(Stored dataset items)
----------------

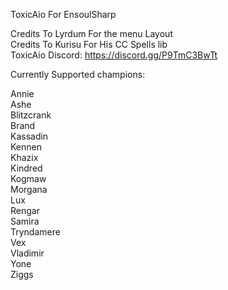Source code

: ToxicAio For EnsoulSharp

Credits To Lyrdum For the menu Layout  
Credits To Kurisu For His CC Spells lib  
ToxicAio Discord: https://discord.gg/P9TmC3BwTt

Currently Supported champions:

Annie  
Ashe  
Blitzcrank  
Brand  
Kassadin  
Kennen  
Khazix  
Kindred  
Kogmaw  
Morgana  
Lux  
Rengar  
Samira  
Tryndamere   
Vex  
Vladimir  
Yone  
Ziggs  
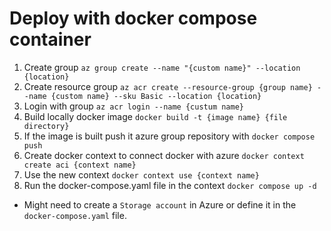 # Deploy with docker compose container

1. Create group
   `az group create --name "{custom name}" --location {location}`
2. Create resource group
   `az acr create --resource-group {group name} --name {custom name} --sku Basic --location {location}`
3. Login with group `az acr login --name {custum name} `
4. Build locally docker image `docker build -t {image name} {file directory}`
5. If the image is built push it azure group repository with `docker compose push`
6. Create docker context to connect docker with azure `docker context create aci {context name}`
7. Use the new context `docker context use {context name}`
8. Run the docker-compose.yaml file in the context `docker compose up -d`

- Might need to create a `Storage account` in Azure or define it in the `docker-compose.yaml` file.
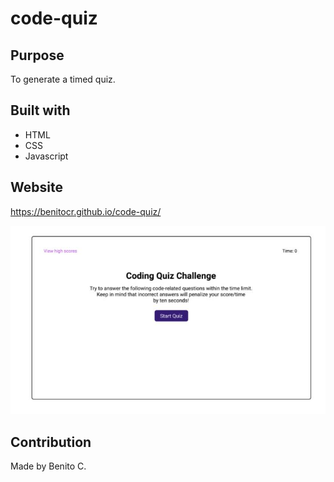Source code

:# code-quiz

## Purpose
To generate a timed quiz.

## Built with
* HTML
* CSS
* Javascript

## Website
https://benitocr.github.io/code-quiz/

![page of code quiz](develop/code-quiz.jpg)

## Contribution
Made by Benito C.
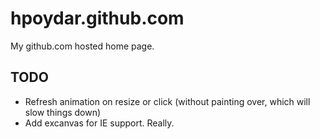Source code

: # hpoydar.github.com

My github.com hosted home page. 

## TODO

* Refresh animation on resize or click (without painting over, which will slow things down)
* Add excanvas for IE support. Really.
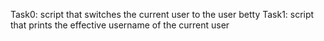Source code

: Task0: script that switches the current user to the user betty
Task1: script that prints the effective username of the current user
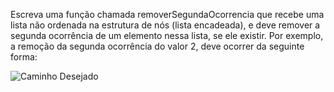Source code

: Escreva uma função chamada removerSegundaOcorrencia que recebe uma lista não ordenada na estrutura de nós (lista encadeada), e deve remover a segunda ocorrência de um elemento nessa lista, se ele existir. Por exemplo, a remoção da segunda ocorrência do valor 2, deve ocorrer da seguinte forma:

![Caminho Desejado](https://i.imgur.com/QPYzjO7.png "Caminho desejado")
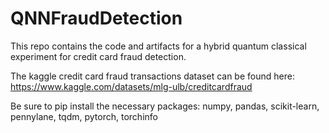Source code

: # QNNFraudDetection
This repo contains the code and artifacts for a hybrid quantum classical experiment for credit card fraud detection.

The kaggle credit card fraud transactions dataset can be found here: https://www.kaggle.com/datasets/mlg-ulb/creditcardfraud

Be sure to pip install the necessary packages: numpy, pandas, scikit-learn, pennylane, tqdm, pytorch, torchinfo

----------------

*Exercise brief:* Leaving the pictures out, set down all of the data again exactly.

*Written response:*
Source code

: ToxicAio For EnsoulSharp

Credits To Lyrdum For the menu Layout  
Credits To Kurisu For His CC Spells lib  
ToxicAio Discord: https://discord.gg/P9TmC3BwTt

Currently Supported champions:

Annie  
Ashe  
Blitzcrank  
Brand  
Kassadin  
Kennen  
Khazix  
Kindred  
Kogmaw  
Morgana  
Lux  
Rengar  
Samira  
Tryndamere   
Vex  
Vladimir  
Yone  
Ziggs  
 # Deploy with docker compose container

1. Create group
   `az group create --name "{custom name}" --location {location}`
2. Create resource group
   `az acr create --resource-group {group name} --name {custom name} --sku Basic --location {location}`
3. Login with group `az acr login --name {custum name} `
4. Build locally docker image `docker build -t {image name} {file directory}`
5. If the image is built push it azure group repository with `docker compose push`
6. Create docker context to connect docker with azure `docker context create aci {context name}`
7. Use the new context `docker context use {context name}`
8. Run the docker-compose.yaml file in the context `docker compose up -d`

- Might need to create a `Storage account` in Azure or define it in the `docker-compose.yaml` file.
Source code

:# code-quiz

## Purpose
To generate a timed quiz.

## Built with
* HTML
* CSS
* Javascript

## Website
https://benitocr.github.io/code-quiz/

![page of code quiz](develop/code-quiz.jpg)

## Contribution
Made by Benito C.
Source code

: # hpoydar.github.com

My github.com hosted home page. 

## TODO

* Refresh animation on resize or click (without painting over, which will slow things down)
* Add excanvas for IE support. Really.
Source code

: Task0: script that switches the current user to the user betty
Task1: script that prints the effective username of the current user
Source code

: Escreva uma função chamada removerSegundaOcorrencia que recebe uma lista não ordenada na estrutura de nós (lista encadeada), e deve remover a segunda ocorrência de um elemento nessa lista, se ele existir. Por exemplo, a remoção da segunda ocorrência do valor 2, deve ocorrer da seguinte forma:

![Caminho Desejado](https://i.imgur.com/QPYzjO7.png "Caminho desejado")
Source code

: # QNNFraudDetection
This repo contains the code and artifacts for a hybrid quantum classical experiment for credit card fraud detection.

The kaggle credit card fraud transactions dataset can be found here: https://www.kaggle.com/datasets/mlg-ulb/creditcardfraud

Be sure to pip install the necessary packages: numpy, pandas, scikit-learn, pennylane, tqdm, pytorch, torchinfo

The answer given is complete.